In un contesto sempre più alienato dalla realtà come la Miami Art Week, tuttora in corso in quella Florida ormai considerata come il più sicuro dei porti per i miliardari d'oltreoceano, Jaguar ha orchestrato quello che potremmo definire come il più raffinato esempio di metamorfosi identitaria del lusso contemporaneo. Ian Callum, Director of Design di Jaguar, nelle vesti di sommo sacerdote di una nuova liturgia automobilistica, ha infatti presentato la nuova Jaguar Type 00 con la solennità di chi sta svelando non una semplice concept car, ma una rivelazione divina. L'atmosfera, studiatamente rarefatta, sembrava suggerire che non si stesse semplicemente mostrando il prototipo di un'auto che per altro non vedrà mai la luce in quella forma, ma celebrando un rito di passaggio in cui l'heritage britannico si inchina devotamente all'altare della contemporaneità più trendy
Il rebranding che non ci meritavamo
Come in ogni opera teatrale che si rispetti, questo secondo atto segue un prologo altrettanto memorabile: il rebranding del marchio, annunciato con un video talmente "illuminato" da attirare persino l'attenzione di Elon Musk. Il filmato, un capolavoro di quella che potremmo definire "appropriazione culturale 2.0", ha scatenato una tempesta social degna delle migliori soap opera, con il pubblico diviso tra chi gridava al sacrilegio e chi applaudiva questo improbabile matrimonio tra l'aristocrazia automobilistica e la sensibilità woke.

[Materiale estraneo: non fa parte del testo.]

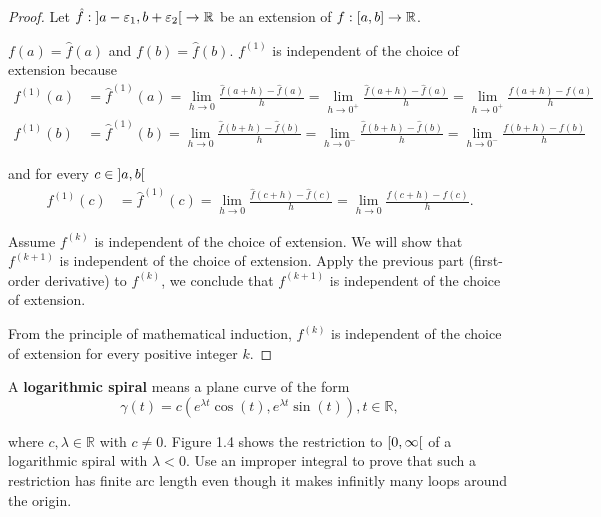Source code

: \begin{proof}
	Let $\hat{f}: \left]{a - \varepsilon_{1}, b + \varepsilon_{2}}\right[ \to \mathbb{R}$ be an extension of $f: \left[{a, b}\right] \to \mathbb{R}$.

	$f(a) = \hat{f}(a)$ and $f(b) = \hat{f}(b)$. $f^{(1)}$ is independent of the choice of extension because
	\begin{align*}
		f^{(1)}(a) & = {\hat{f}}^{(1)}(a) = \lim\limits_{h\to 0}\frac{\hat{f}(a + h) - \hat{f}(a)}{h} = \lim\limits_{h \to 0^{+}}\frac{\hat{f}(a + h) - \hat{f}(a)}{h} = \lim\limits_{h \to 0^{+}}\frac{f(a + h) - f(a)}{h} \\
		f^{(1)}(b) & = {\hat{f}^{(1)}}(b) = \lim\limits_{h\to 0}\frac{\hat{f}(b + h) - \hat{f}(b)}{h} = \lim\limits_{h\to 0^{-}}\frac{\hat{f}(b + h) - \hat{f}(b)}{h} = \lim\limits_{h\to 0^{-}}\frac{f(b + h) - f(b)}{h}
	\end{align*}

	and for every $c \in \left]{a,b}\right[$
	\begin{align*}
		f^{(1)}(c) & = {\hat{f}}^{(1)}(c) = \lim\limits_{h\to 0}\frac{\hat{f}(c + h) - \hat{f}(c)}{h} = \lim\limits_{h\to 0}\frac{f(c + h) - f(c)}{h}.
	\end{align*}

	Assume $f^{(k)}$ is independent of the choice of extension. We will show that $f^{(k+1)}$ is independent of the choice of extension. Apply the previous part (first-order derivative) to $f^{(k)}$, we conclude that $f^{(k+1)}$ is independent of the choice of extension.

	From the principle of mathematical induction, $f^{(k)}$ is independent of the choice of extension for every positive integer $k$.
\end{proof}

\begin{exercise}{1.3}\label{exercise:1.3}
	A \textbf{logarithmic spiral} means a plane curve of the form
	\begin{equation*}
		\gamma(t) = c(e^{\lambda t}\cos(t), e^{\lambda t}\sin(t)), t \in \mathbb{R},
	\end{equation*}

	where $c, \lambda \in \mathbb{R}$ with $c\ne 0$. Figure 1.4 shows the restriction to $\left[{0, \infty}\right[$ of a logarithmic spiral with $\lambda < 0$. Use an improper integral to prove that such a restriction has finite arc length even though it makes infinitly many loops around the origin.
\end{exercise}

La questione assume contorni ancora più delicati quando si osserva come il linguaggio visivo e narrativo scelto da Jaguar attinga copiosamente dall'estetica queer, trasformando codici culturali carichi di significato politico e sociale in meri strumenti di marketing. Un'operazione che ha scatenato la reazione più aspra proprio da parte di quella comunità che in quei codici riconosce non solo un'identità, ma una storia di lotte e rivendicazioni. L'ironia della sorte vuole che siano proprio i rappresentanti della cultura queer, maestri nell'arte della decostruzione dei significati, a smascherare questa operazione di appropriazione culturale mascherata da celebrazione dell'inclusività. Per accorgersene basta leggere i commenti ai video pubblicati dalla Casa inglese e dai media che si sono occupati della presentazione.

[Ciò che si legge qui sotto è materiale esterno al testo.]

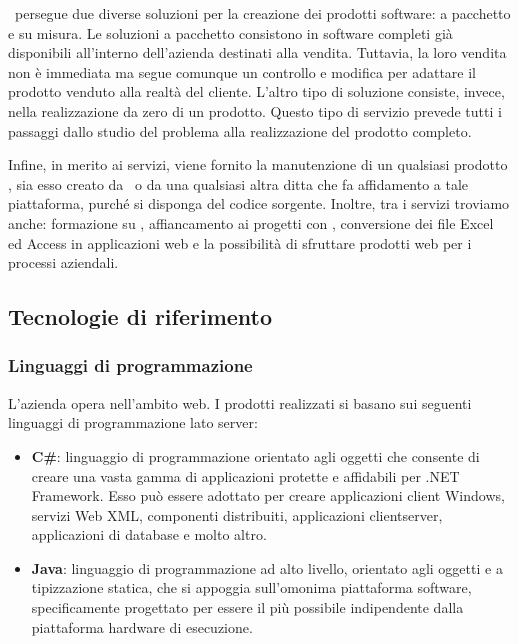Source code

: \azienda\ persegue due diverse soluzioni per la creazione dei prodotti software: a pacchetto e su misura. Le soluzioni a pacchetto consistono in software completi già disponibili all'interno dell'azienda destinati alla vendita. Tuttavia, la loro vendita non è immediata ma segue comunque un controllo e modifica per adattare il prodotto venduto alla realtà del cliente. L'altro tipo di soluzione consiste, invece, nella realizzazione da zero di un prodotto. Questo tipo di servizio prevede tutti i passaggi dallo studio del problema alla realizzazione del prodotto completo.

Infine, in merito ai servizi, viene fornito la manutenzione di un qualsiasi prodotto \inde, sia esso creato da \azienda\ o da una qualsiasi altra ditta che fa affidamento a tale piattaforma, purché si disponga del codice sorgente. Inoltre, tra i servizi troviamo anche: formazione su \inde, affiancamento ai progetti con \inde, conversione dei file Excel ed Access in applicazioni web e la possibilità di sfruttare prodotti web per i processi aziendali.


\subsection{Tecnologie di riferimento}
\label{cap1:Tecnologie di riferimento}
\subsubsection*{Linguaggi di programmazione}

L'azienda opera nell'ambito web. I prodotti realizzati si basano sui seguenti linguaggi di programmazione lato server: 
\begin{itemize}
	\item \textbf{C\#}: linguaggio di programmazione orientato agli oggetti che consente di creare una vasta gamma di applicazioni protette e affidabili per .NET Framework. Esso può essere adottato per creare applicazioni client Windows, servizi Web XML, componenti distribuiti, applicazioni client\-server, applicazioni di database e molto altro.
	
	\item \textbf{Java}: linguaggio di programmazione ad alto livello, orientato agli oggetti e a tipizzazione statica, che si appoggia sull'omonima piattaforma software, specificamente progettato per essere il più possibile indipendente dalla piattaforma hardware di esecuzione.
\end{itemize}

Far arrabbiare tutti? Fatto
Un'operazione che, insomma, sembra assumere a sorpresa sempre più i contorni di un favoloso paradosso postmoderno: il target "inclusivo" si scopre maestro nell'arte dell'esclusione, mentre Jaguar, nel suo tentativo di essere più woke della generazione woke, si ritrova respinta tanto dai puristi del marchio quanto dai suoi aspiranti nuovi apostoli. Una parabola che potrebbe figurare nei manuali di marketing come esempio perfetto di come trasformare un esercizio di riposizionamento in un harakiri commerciale di raffinata fattura. In questo teatro dell'assurdo, l'unica certezza sembra essere che nel tentativo di cavalcare l'onda del progresso sociale attraverso l'appropriazione di simboli e linguaggi della cultura queer, Jaguar sia riuscita nell'impresa di far arrabbiare praticamente tutti - un'achievement che, bisogna ammetterlo, ha del virtuosistico. La comunità LGBTQ+, in particolare, ha colto con lucida precisione l'ironia di un brand che pretende di abbracciare la diversità mentre ne mercifica i simboli, trasformando decenni di attivismo in un esercizio di stile automobilistico.